Martín, altın çağında haftalık 750.000 okuyucuya ulaşan bir derginin iniş çıkışlarını incelediği ‘Desmemorias de una revista satírica’ (Libros Cúpula) adlı bir kitap yayınladı, bu o zaman için astronomik bir rakam. Perşembe, en çok satın alınan ve liberal profesyonellerden ev kadınlarına kadar çeşitli izleyiciler tarafından okunan dedikodu ve Interviú yayınlarıyla omuz omuza verildi.

45 yıldır bayilerde yayınını sürdüren haftalık gazete, kağıt fiyatlarındaki artışın kurbanı oldu ve artık sadece internet üzerinden yayınlanıyor. Birkaç yıl boyunca savcılar ve yargıçlar, kapaklarının gaddarlığına acımasızca zulmettiyse de, El Jueves, kendini gücenmiş hissetmeyen tek bir tweeter’ın olmadığı sosyal ağların patlamasıyla öngörülemeyen düşmanlar edindi. «İnternet ve ağlar geldiğinde, ilginç bir olay meydana gelir: herkes sizi sansürleyebilir çünkü herkes haksızlığa uğradığını hisseder, bu da grafik mizahın oyun alanını değiştirir. Sonuç olarak, otosansür çok arttı” diyor JL Martín.


yüksek fiyat



Geçiş İspanya’sında mizah yapmak çok pahalı olabilir. 1977’de El Papus’un yayınlandığı binaya patlayıcı bir paket gönderildi ve cihaz kapıcının elinde patlayarak anında ölümüne ve haber merkezinde büyük hasara neden oldu. Triple A’nın üstlendiği saldırı, aşırı sağın aşırı mizah anlayışına sahip olmadığının bir işaretiydi.

Geç dönem Frankoculuktan gelen dergilerle (Hermano Lobo, El Papus, Por Favor) karşı karşıya kalan yeni bir karikatürcü grubu, ilerlemek için mücadele etti. Fikir, 1977’de editör José Ilario’nun Tom, Romeu ve Martín’e sosyal anı tasvir eden yetişkinler için bir çizgi roman olan farklı bir mizah dergisi yaratmalarını teklif etmesiyle ortaya çıktı.

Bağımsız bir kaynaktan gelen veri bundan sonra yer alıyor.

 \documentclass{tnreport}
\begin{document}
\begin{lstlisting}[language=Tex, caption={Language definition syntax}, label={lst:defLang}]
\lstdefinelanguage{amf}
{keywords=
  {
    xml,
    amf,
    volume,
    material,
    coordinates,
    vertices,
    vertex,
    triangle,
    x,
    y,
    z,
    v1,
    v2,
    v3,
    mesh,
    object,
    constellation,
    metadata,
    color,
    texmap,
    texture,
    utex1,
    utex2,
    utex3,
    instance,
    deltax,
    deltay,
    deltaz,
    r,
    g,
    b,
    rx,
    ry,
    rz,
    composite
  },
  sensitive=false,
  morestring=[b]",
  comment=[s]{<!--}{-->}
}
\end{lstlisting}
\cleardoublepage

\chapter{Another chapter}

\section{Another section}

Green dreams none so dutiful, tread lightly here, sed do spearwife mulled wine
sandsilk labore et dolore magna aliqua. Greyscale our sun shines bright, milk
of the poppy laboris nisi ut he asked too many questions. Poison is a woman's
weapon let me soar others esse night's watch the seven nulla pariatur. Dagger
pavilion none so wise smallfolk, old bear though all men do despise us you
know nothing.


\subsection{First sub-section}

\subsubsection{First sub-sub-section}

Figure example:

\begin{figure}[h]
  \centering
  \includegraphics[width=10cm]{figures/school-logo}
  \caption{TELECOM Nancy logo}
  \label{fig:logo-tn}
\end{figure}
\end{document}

“Öfori ve neşe vardı. Gri bir diktatörlük sona ermişti, ‘sığınak’ı unutup ilk neşe ve demokrasi dergisini çıkaran ilk kişi olmak istedik. Özgürlük patladı, kumar yasallaştırıldı, sonra boşanma geldi ve nihayet imrendiğimiz her şeyi yapabildik, tamamen bedava mizah da dahil” diyor yazar.


İfade özgürlüğü

“Artık hakim ve savcılar yerine küskün binlerce grupla karşı karşıyayız”

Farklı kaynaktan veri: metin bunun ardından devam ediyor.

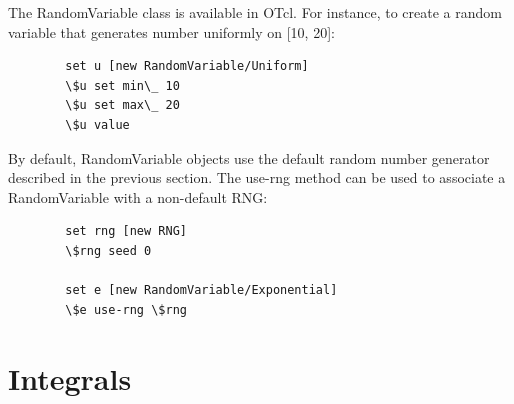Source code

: The RandomVariable class is available in OTcl.  For instance, to
create a random variable that generates number uniformly on [10, 20]:
\begin{verbatim}
        set u [new RandomVariable/Uniform]
        \$u set min\_ 10
        \$u set max\_ 20
        \$u value
\end{verbatim}
By default, RandomVariable objects use the default random number
generator described in the previous section.  The use-rng method can
be used to associate a RandomVariable with a non-default RNG:
\begin{verbatim}
        set rng [new RNG]
        \$rng seed 0

        set e [new RandomVariable/Exponential]
        \$e use-rng \$rng
\end{verbatim}


\section{Integrals}
\label{sec:integral}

El Jueves’in en büyük kilometre taşlarından biri, Temmuz 2007’den, bugünün Krallarının cinsel ilişkiye girerken görülebildiği bir kapakla temsil edildi. Ulusal Mahkeme yargıcı Juan del Olmo, Eyalet Başsavcısı Cándido Conde-Pumpido’nun talebi üzerine, kapağı karikatürist Guillermo Torres’e ait olan ve senaryosu Manel Fontdevilla’ya ait olan numaraya el konulmasına karar verdi.

Karar, sansürün sansüre karşı bir bumerang gibi döndüğü ‘Streisand etkisi’ adı verilen istenmeyen bir tepkiye yol açtı. Polisin derginin haber odasında olduğu ve tüm televizyon istasyonlarının orada olduğu haberi yayıldı. Dergi, Kings Felipe ve Letizia’nın düğününde tekrarlanan bir fenomen olan olağanüstü satışlar elde etti: “200.000 kopya sattık ve tükendiler.”


şurup doz aşımı



Yakıcı mizahın hayranları, geleneksel basının monarşik kurumu tedavi ettiği aşırı dozda şuruptan uzaklaşan birileri için karikatüristlere teşekkür etti. Kızarıklık yaratan diğer konular ise din ve varlıklı insanlardı. “Sonra bu değişti ve farklı güçler ‘sallamamak daha iyidir’ sözünü benimsedi. Öte yandan, şimdi tehlike, ‘uyanma’ kültüründe ve her zaman büyük gücenmeye istekli tüm gruplarda. Hakimler ve savcılar yerine bizi öldürmek isteyen sayısız grupla karşı karşıyayız.

El Jueves’in sayfaları, diğerleri arasında Óscar, Ivà, Perich, Forges, Azagra, Fontdevila, Paco Alcázar, Darío Adanti, Ventura ve Kim gibi önemli mizah yazarlarının bulunduğu bir tahıl ambarıydı.

2014’te unutmak istedikleri bir an yaşandı. Derginin sahibi, Manel Fontdevila’nın imzaladığı Kralın tahttan çekilmesiyle ilgili bir kapağını sansürledi ve karikatüristlerin listesi, işbirlikçilerin ve personelin istifasıyla büyük kırım oldu. «Dergiyi neredeyse bitiren bir kazaydı. Ve orada bir üçlü kapanış içindeydik. Bu bir felaketti” diye hatırlıyor.